Terres rares, métaux, minerais en tout genre… autant de matériaux stratégiques (non renouvelables) dont la demande a depuis quelques décennies explosé face au développement accéléré de notre environnement technologique, mais aussi de l’initiation de la transition énergétique. Une demande satisfaite par une hausse de l’exploitation minière. Eh oui, ce n’est pas magique.

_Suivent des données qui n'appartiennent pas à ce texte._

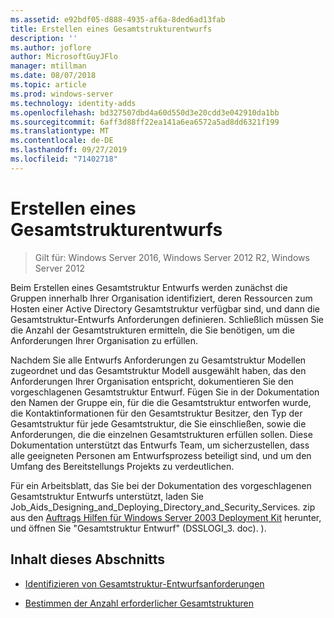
 ```yaml
---
ms.assetid: e92bdf05-d888-4935-af6a-8ded6ad13fab
title: Erstellen eines Gesamtstrukturentwurfs
description: ''
ms.author: joflore
author: MicrosoftGuyJFlo
manager: mtillman
ms.date: 08/07/2018
ms.topic: article
ms.prod: windows-server
ms.technology: identity-adds
ms.openlocfilehash: bd327507dbd4a60d550d3e20cdd3e042910da1bb
ms.sourcegitcommit: 6aff3d88ff22ea141a6ea6572a5ad8dd6321f199
ms.translationtype: MT
ms.contentlocale: de-DE
ms.lasthandoff: 09/27/2019
ms.locfileid: "71402718"
---
```

# <a name="creating-a-forest-design"></a>Erstellen eines Gesamtstrukturentwurfs

>Gilt für: Windows Server 2016, Windows Server 2012 R2, Windows Server 2012

Beim Erstellen eines Gesamtstruktur Entwurfs werden zunächst die Gruppen innerhalb Ihrer Organisation identifiziert, deren Ressourcen zum Hosten einer Active Directory Gesamtstruktur verfügbar sind, und dann die Gesamtstruktur-Entwurfs Anforderungen definieren. Schließlich müssen Sie die Anzahl der Gesamtstrukturen ermitteln, die Sie benötigen, um die Anforderungen Ihrer Organisation zu erfüllen.  
  
Nachdem Sie alle Entwurfs Anforderungen zu Gesamtstruktur Modellen zugeordnet und das Gesamtstruktur Modell ausgewählt haben, das den Anforderungen Ihrer Organisation entspricht, dokumentieren Sie den vorgeschlagenen Gesamtstruktur Entwurf. Fügen Sie in der Dokumentation den Namen der Gruppe ein, für die die Gesamtstruktur entworfen wurde, die Kontaktinformationen für den Gesamtstruktur Besitzer, den Typ der Gesamtstruktur für jede Gesamtstruktur, die Sie einschließen, sowie die Anforderungen, die die einzelnen Gesamtstrukturen erfüllen sollen. Diese Dokumentation unterstützt das Entwurfs Team, um sicherzustellen, dass alle geeigneten Personen am Entwurfsprozess beteiligt sind, und um den Umfang des Bereitstellungs Projekts zu verdeutlichen.  
  
Für ein Arbeitsblatt, das Sie bei der Dokumentation des vorgeschlagenen Gesamtstruktur Entwurfs unterstützt, laden Sie Job_Aids_Designing_and_Deploying_Directory_and_Security_Services. zip aus den [Auftrags Hilfen für Windows Server 2003 Deployment Kit](https://go.microsoft.com/fwlink/?LinkID=102558) herunter, und öffnen Sie "Gesamtstruktur Entwurf" (DSSLOGI_3. doc). ).  
  
## <a name="in-this-section"></a>Inhalt dieses Abschnitts  
  
- [Identifizieren von Gesamtstruktur-Entwurfsanforderungen](../../ad-ds/plan/Identifying-Forest-Design-Requirements.md)  
  
- [Bestimmen der Anzahl erforderlicher Gesamtstrukturen](../../ad-ds/plan/Determining-the-Number-of-Forests-Required.md)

60 % des sites miniers dans les tropiques sont apparus après l’an 2000
Si pour nous, Européens, cet accroissement de la demande n’a que peu d’impact sur notre environnement direct, ce n’est pas le cas des pays tropicaux, qui renferment la majorité des ressources. Une nouvelle étude, publiée dans la revue Nature, révèle qu’environ 400 sites miniers sont répartis dans 49 pays des régions tropicales (Amérique du Sud, Afrique, Asie et Océanie), avec 80 % situés dans la zone des 20° de latitudes. Une hausse importante des activités minières a de plus été observée depuis le début du XXIe siècle. Quelque 60 % des sites actuels sont ainsi apparus après l’an 2000 et 46 % après 2006. Dans la plupart des cas, il s’agit de mines d’or. La recherche de diamants arrive en seconde position, principalement en Afrique centrale et dans le centre-ouest du continent. En Indonésie, aux Philippines et en Malaisie, le nickel est également exploité.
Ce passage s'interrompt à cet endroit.